## EXERCISE BRIEF
Every line that contains the word "begin" is to be copied from the listing.

Top of RAW DATA

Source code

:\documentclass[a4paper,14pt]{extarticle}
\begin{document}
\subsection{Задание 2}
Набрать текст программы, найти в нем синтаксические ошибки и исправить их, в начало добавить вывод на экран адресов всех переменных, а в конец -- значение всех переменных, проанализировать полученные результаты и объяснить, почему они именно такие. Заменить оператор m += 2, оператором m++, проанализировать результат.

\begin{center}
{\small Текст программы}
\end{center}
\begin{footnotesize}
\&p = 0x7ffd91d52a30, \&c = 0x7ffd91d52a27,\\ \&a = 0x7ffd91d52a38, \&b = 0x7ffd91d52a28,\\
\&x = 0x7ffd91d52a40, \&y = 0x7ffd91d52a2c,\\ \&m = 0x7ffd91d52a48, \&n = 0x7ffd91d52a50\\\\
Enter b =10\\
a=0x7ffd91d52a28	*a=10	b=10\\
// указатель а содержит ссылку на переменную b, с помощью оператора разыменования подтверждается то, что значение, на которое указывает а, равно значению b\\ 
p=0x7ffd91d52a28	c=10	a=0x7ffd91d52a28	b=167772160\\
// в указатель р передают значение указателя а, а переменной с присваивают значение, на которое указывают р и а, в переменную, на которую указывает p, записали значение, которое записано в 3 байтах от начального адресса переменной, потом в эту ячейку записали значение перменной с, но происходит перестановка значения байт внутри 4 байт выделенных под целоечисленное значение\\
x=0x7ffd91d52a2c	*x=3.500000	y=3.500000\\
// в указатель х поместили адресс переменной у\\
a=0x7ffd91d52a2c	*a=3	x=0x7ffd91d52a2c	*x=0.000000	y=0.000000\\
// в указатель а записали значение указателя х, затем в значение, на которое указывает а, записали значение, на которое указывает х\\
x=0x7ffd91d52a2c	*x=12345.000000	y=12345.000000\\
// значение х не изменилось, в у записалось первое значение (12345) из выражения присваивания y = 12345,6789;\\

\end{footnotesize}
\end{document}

Bottom of RAW DATA
Top of RAW DATA

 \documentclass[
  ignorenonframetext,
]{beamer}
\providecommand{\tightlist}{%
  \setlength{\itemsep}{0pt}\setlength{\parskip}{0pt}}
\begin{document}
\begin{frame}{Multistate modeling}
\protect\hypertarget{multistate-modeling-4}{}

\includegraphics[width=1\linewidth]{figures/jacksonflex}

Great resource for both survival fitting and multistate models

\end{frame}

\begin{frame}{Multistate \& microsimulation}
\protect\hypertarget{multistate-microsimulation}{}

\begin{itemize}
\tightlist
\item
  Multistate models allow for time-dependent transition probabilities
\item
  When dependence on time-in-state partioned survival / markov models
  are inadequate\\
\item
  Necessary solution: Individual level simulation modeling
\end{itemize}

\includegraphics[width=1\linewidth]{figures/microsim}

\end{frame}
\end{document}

Bottom of RAW DATA

## ANSWER BOX
\begin{document}
\begin{center}
\begin{footnotesize}
\begin{document}
\begin{frame}{Multistate modeling}
\begin{frame}{Multistate \& microsimulation}
\begin{itemize}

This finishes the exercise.